EXERCISE DESCRIPTION: In full and word for word, give the records again.

DATA IN THIS EXERCISE:
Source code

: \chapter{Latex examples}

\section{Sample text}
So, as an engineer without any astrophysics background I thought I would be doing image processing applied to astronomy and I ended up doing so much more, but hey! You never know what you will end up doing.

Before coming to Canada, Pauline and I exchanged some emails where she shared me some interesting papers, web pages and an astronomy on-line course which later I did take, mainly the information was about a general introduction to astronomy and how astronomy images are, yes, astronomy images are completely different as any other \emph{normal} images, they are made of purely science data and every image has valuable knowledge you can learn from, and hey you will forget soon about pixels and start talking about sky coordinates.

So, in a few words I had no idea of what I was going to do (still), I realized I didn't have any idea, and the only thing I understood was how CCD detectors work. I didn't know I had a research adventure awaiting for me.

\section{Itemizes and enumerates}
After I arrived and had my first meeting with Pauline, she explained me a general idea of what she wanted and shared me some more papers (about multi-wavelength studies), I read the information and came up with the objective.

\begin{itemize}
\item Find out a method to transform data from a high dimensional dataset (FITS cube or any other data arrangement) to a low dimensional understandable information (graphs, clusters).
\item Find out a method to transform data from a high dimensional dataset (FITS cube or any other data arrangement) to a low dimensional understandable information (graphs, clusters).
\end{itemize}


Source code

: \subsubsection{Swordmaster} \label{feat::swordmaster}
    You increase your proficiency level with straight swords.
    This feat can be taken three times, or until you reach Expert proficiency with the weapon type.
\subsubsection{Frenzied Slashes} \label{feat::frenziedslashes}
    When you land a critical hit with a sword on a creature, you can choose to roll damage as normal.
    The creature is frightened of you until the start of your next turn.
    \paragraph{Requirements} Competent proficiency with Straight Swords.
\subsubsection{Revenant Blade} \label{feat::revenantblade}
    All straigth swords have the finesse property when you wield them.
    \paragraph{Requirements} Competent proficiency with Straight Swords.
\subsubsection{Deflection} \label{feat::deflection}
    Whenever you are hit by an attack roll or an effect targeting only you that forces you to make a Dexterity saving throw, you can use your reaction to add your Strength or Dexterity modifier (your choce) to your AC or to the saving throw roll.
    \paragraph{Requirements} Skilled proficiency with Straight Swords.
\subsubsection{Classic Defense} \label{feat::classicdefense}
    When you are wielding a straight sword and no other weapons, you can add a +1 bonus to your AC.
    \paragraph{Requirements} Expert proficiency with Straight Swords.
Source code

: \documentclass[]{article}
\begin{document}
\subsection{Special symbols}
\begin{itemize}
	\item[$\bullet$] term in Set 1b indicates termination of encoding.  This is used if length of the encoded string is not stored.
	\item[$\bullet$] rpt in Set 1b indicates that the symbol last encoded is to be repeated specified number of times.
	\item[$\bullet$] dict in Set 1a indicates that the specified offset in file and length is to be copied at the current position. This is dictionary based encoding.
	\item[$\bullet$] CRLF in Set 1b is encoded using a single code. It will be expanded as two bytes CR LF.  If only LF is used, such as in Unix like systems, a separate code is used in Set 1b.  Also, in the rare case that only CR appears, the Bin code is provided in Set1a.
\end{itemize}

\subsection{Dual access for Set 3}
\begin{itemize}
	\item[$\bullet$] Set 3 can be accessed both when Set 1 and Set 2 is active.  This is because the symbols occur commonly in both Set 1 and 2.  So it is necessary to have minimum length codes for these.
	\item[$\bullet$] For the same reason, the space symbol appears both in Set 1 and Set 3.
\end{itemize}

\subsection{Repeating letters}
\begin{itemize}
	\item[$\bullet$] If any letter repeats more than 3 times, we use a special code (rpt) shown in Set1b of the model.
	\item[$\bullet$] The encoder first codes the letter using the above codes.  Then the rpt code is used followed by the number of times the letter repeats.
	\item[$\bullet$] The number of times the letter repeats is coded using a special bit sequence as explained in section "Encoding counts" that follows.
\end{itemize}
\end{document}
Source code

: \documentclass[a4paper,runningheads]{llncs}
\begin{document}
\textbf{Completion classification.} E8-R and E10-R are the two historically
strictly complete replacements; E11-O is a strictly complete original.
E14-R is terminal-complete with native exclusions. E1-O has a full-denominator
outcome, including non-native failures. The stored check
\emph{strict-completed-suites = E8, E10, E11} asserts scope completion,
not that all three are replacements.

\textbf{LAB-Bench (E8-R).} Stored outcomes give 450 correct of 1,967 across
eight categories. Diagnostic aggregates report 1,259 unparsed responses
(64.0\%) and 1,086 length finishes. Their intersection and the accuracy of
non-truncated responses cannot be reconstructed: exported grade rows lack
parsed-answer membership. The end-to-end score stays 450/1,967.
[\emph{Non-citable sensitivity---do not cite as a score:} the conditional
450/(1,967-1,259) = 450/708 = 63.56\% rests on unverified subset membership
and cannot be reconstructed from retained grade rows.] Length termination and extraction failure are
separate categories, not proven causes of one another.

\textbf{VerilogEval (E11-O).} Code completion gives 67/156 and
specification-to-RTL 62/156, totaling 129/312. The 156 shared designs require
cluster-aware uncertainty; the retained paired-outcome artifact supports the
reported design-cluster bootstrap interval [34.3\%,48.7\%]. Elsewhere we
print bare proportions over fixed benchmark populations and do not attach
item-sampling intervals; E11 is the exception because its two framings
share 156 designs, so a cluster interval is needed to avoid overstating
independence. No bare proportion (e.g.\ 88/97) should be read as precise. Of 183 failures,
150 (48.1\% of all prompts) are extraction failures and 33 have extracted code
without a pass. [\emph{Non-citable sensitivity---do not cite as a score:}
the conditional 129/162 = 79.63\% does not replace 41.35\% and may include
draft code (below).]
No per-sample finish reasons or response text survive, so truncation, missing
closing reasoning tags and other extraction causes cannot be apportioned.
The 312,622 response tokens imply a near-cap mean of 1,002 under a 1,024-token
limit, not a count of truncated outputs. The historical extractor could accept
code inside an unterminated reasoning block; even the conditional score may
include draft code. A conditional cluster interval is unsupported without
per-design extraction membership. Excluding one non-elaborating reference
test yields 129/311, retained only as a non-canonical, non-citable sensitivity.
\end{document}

EXERCISE OUTPUT:
Source code

: \chapter{Latex examples}

\section{Sample text}
So, as an engineer without any astrophysics background I thought I would be doing image processing applied to astronomy and I ended up doing so much more, but hey! You never know what you will end up doing.

Before coming to Canada, Pauline and I exchanged some emails where she shared me some interesting papers, web pages and an astronomy on-line course which later I did take, mainly the information was about a general introduction to astronomy and how astronomy images are, yes, astronomy images are completely different as any other \emph{normal} images, they are made of purely science data and every image has valuable knowledge you can learn from, and hey you will forget soon about pixels and start talking about sky coordinates.

So, in a few words I had no idea of what I was going to do (still), I realized I didn't have any idea, and the only thing I understood was how CCD detectors work. I didn't know I had a research adventure awaiting for me.

\section{Itemizes and enumerates}
After I arrived and had my first meeting with Pauline, she explained me a general idea of what she wanted and shared me some more papers (about multi-wavelength studies), I read the information and came up with the objective.

\begin{itemize}
\item Find out a method to transform data from a high dimensional dataset (FITS cube or any other data arrangement) to a low dimensional understandable information (graphs, clusters).
\item Find out a method to transform data from a high dimensional dataset (FITS cube or any other data arrangement) to a low dimensional understandable information (graphs, clusters).
\end{itemize}


Source code

: \subsubsection{Swordmaster} \label{feat::swordmaster}
    You increase your proficiency level with straight swords.
    This feat can be taken three times, or until you reach Expert proficiency with the weapon type.
\subsubsection{Frenzied Slashes} \label{feat::frenziedslashes}
    When you land a critical hit with a sword on a creature, you can choose to roll damage as normal.
    The creature is frightened of you until the start of your next turn.
    \paragraph{Requirements} Competent proficiency with Straight Swords.
\subsubsection{Revenant Blade} \label{feat::revenantblade}
    All straigth swords have the finesse property when you wield them.
    \paragraph{Requirements} Competent proficiency with Straight Swords.
\subsubsection{Deflection} \label{feat::deflection}
    Whenever you are hit by an attack roll or an effect targeting only you that forces you to make a Dexterity saving throw, you can use your reaction to add your Strength or Dexterity modifier (your choce) to your AC or to the saving throw roll.
    \paragraph{Requirements} Skilled proficiency with Straight Swords.
\subsubsection{Classic Defense} \label{feat::classicdefense}
    When you are wielding a straight sword and no other weapons, you can add a +1 bonus to your AC.
    \paragraph{Requirements} Expert proficiency with Straight Swords.
Source code

: \documentclass[]{article}
\begin{document}
\subsection{Special symbols}
\begin{itemize}
	\item[$\bullet$] term in Set 1b indicates termination of encoding.  This is used if length of the encoded string is not stored.
	\item[$\bullet$] rpt in Set 1b indicates that the symbol last encoded is to be repeated specified number of times.
	\item[$\bullet$] dict in Set 1a indicates that the specified offset in file and length is to be copied at the current position. This is dictionary based encoding.
	\item[$\bullet$] CRLF in Set 1b is encoded using a single code. It will be expanded as two bytes CR LF.  If only LF is used, such as in Unix like systems, a separate code is used in Set 1b.  Also, in the rare case that only CR appears, the Bin code is provided in Set1a.
\end{itemize}

\subsection{Dual access for Set 3}
\begin{itemize}
	\item[$\bullet$] Set 3 can be accessed both when Set 1 and Set 2 is active.  This is because the symbols occur commonly in both Set 1 and 2.  So it is necessary to have minimum length codes for these.
	\item[$\bullet$] For the same reason, the space symbol appears both in Set 1 and Set 3.
\end{itemize}

\subsection{Repeating letters}
\begin{itemize}
	\item[$\bullet$] If any letter repeats more than 3 times, we use a special code (rpt) shown in Set1b of the model.
	\item[$\bullet$] The encoder first codes the letter using the above codes.  Then the rpt code is used followed by the number of times the letter repeats.
	\item[$\bullet$] The number of times the letter repeats is coded using a special bit sequence as explained in section "Encoding counts" that follows.
\end{itemize}
\end{document}
Source code

: \documentclass[a4paper,runningheads]{llncs}
\begin{document}
\textbf{Completion classification.} E8-R and E10-R are the two historically
strictly complete replacements; E11-O is a strictly complete original.
E14-R is terminal-complete with native exclusions. E1-O has a full-denominator
outcome, including non-native failures. The stored check
\emph{strict-completed-suites = E8, E10, E11} asserts scope completion,
not that all three are replacements.

\textbf{LAB-Bench (E8-R).} Stored outcomes give 450 correct of 1,967 across
eight categories. Diagnostic aggregates report 1,259 unparsed responses
(64.0\%) and 1,086 length finishes. Their intersection and the accuracy of
non-truncated responses cannot be reconstructed: exported grade rows lack
parsed-answer membership. The end-to-end score stays 450/1,967.
[\emph{Non-citable sensitivity---do not cite as a score:} the conditional
450/(1,967-1,259) = 450/708 = 63.56\% rests on unverified subset membership
and cannot be reconstructed from retained grade rows.] Length termination and extraction failure are
separate categories, not proven causes of one another.

\textbf{VerilogEval (E11-O).} Code completion gives 67/156 and
specification-to-RTL 62/156, totaling 129/312. The 156 shared designs require
cluster-aware uncertainty; the retained paired-outcome artifact supports the
reported design-cluster bootstrap interval [34.3\%,48.7\%]. Elsewhere we
print bare proportions over fixed benchmark populations and do not attach
item-sampling intervals; E11 is the exception because its two framings
share 156 designs, so a cluster interval is needed to avoid overstating
independence. No bare proportion (e.g.\ 88/97) should be read as precise. Of 183 failures,
150 (48.1\% of all prompts) are extraction failures and 33 have extracted code
without a pass. [\emph{Non-citable sensitivity---do not cite as a score:}
the conditional 129/162 = 79.63\% does not replace 41.35\% and may include
draft code (below).]
No per-sample finish reasons or response text survive, so truncation, missing
closing reasoning tags and other extraction causes cannot be apportioned.
The 312,622 response tokens imply a near-cap mean of 1,002 under a 1,024-token
limit, not a count of truncated outputs. The historical extractor could accept
code inside an unterminated reasoning block; even the conditional score may
include draft code. A conditional cluster interval is unsupported without
per-design extraction membership. Excluding one non-elaborating reference
test yields 129/311, retained only as a non-canonical, non-citable sensitivity.
\end{document}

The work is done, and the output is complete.